29STORIES Check-In #2: Strategery & Structure {the ponytail diaries}

Pulled back a little this week – 0 actual words written, because I’ve spent more time focusing on generating some ideas and planning some outlines and structure.

The cool thing about short stories (and the thing I’m really not that good at) is you have so many more options with narrative structure and style than longer works. In a novel, you pretty much have to stick to traditional prose with dialogue. You have options between first and third person, present and past tense, but — in general, and this is certainly changing — a novel is going to look like “description – dialogue – inner monologue/thoughts (if in first person) – dialogue – description” and so on.

But in a short story, it’s much easier to tell an entire story without any dialogue. You can frame the story using email exchanges or texts only. In B.J. Novak’s One More Thing: Stories and Other Stories, he’s got one story that’s basically a monologue, where a guy spends a couple pages explaining to you that he always wears red t-shirts, and then every day, he checks the Craigslist “Missed Connections” section and searches for “red shirt” to see if anyone posted about him. Then later in the book, another story is literally a Missed Connections post this girl writes about spending an entire day with a guy wearing a red t-shirt, without learning his name or number.

It’s hard for me to change my mindset and explore different ways of telling “complete” stories like that. My “plots” tend to be “novel-size.” They’re big, they’re complex, they involve lots of character development and take a long time (and a lot of words) to tell.

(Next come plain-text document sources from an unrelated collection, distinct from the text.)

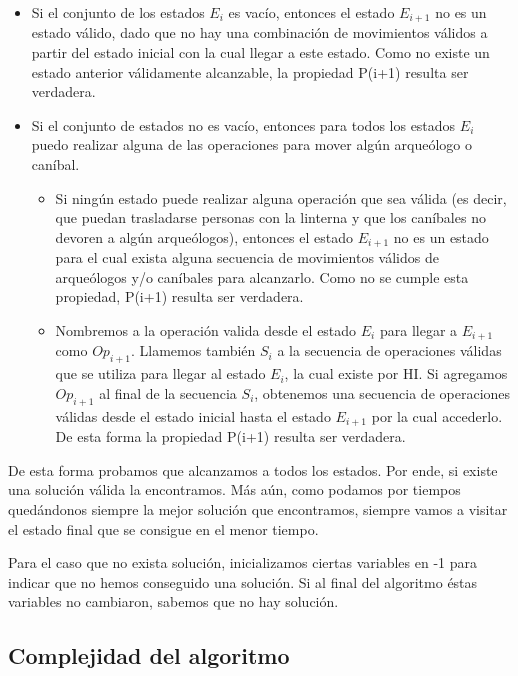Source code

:\begin{itemize}
    \item Si el conjunto de los estados $E_i$ es vacío, entonces el estado $E_{i+1}$ no es un estado válido, dado que no hay una combinación de movimientos válidos a partir del estado inicial con la cual llegar a este estado. Como no existe un estado anterior válidamente alcanzable, la propiedad P(i+1) resulta ser verdadera.

    \item Si el conjunto de estados no es vacío, entonces para todos los estados $E_{i}$ puedo realizar alguna de las operaciones para mover algún arqueólogo o caníbal.
    \begin{itemize}
    \item Si ningún estado puede realizar alguna operación que sea válida (es decir, que puedan trasladarse personas con la linterna y que los caníbales no devoren a alg\'un arqueólogos), entonces el estado $E_{i+1}$ no es un estado para el cual exista alguna secuencia de movimientos válidos de arqueólogos y/o caníbales para alcanzarlo. Como no se cumple esta propiedad, P(i+1) resulta ser verdadera.

    \item Nombremos a la operación valida desde el estado $E_{i}$ para llegar a $E_{i+1}$ como $Op_{i+1}$. Llamemos también $S_i$ a la secuencia de operaciones válidas que se utiliza para llegar al estado $E_{i}$, la cual existe por HI. Si agregamos $Op_{i+1}$ al final de la secuencia $S_i$, obtenemos una secuencia de operaciones válidas desde el estado inicial hasta el estado $E_{i+1}$ por la cual accederlo. De esta forma la propiedad P(i+1) resulta ser verdadera.
    \end{itemize}
\end{itemize}


De esta forma probamos que alcanzamos a todos los estados. Por ende, si existe una solución válida la encontramos. Más aún, como podamos por tiempos quedándonos siempre la mejor solución que encontramos, siempre vamos a visitar el estado final que se consigue en el menor tiempo.

Para el caso que no exista solución, inicializamos ciertas variables en -1 para indicar que no hemos conseguido una solución. Si al final del algoritmo éstas variables no cambiaron, sabemos que no hay solución.
\subsection{Complejidad del algoritmo}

Obviously that won’t work for this project, so I’m trying to figure out how I can fit my plots into “short story” frameworks and part of that means thinking about alternate narrative structures.

So far, I’ve thinking:

Four different “day in the life” stories about four San Francisco roommates. The idea would be to describe Roommate A’s Monday, Roommate B’s Tuesday, and so on. All distinct characters and storylines that are somewhat interrelated. Each story would reveal a little more not just about the “main character,” but also about the relationships between all four roommates.

Snapshots of four consecutive summers, where a character returns home from college each year and one significant thing happens each year.

Just using various social media posts and possibly texts.

Possibly playing with a story that only uses dialogue, and maybe a speech tag here and there. But not a screenplay. Not sure about this one.

Do you ever consider structure first, and then finding a plot and characters to fit it?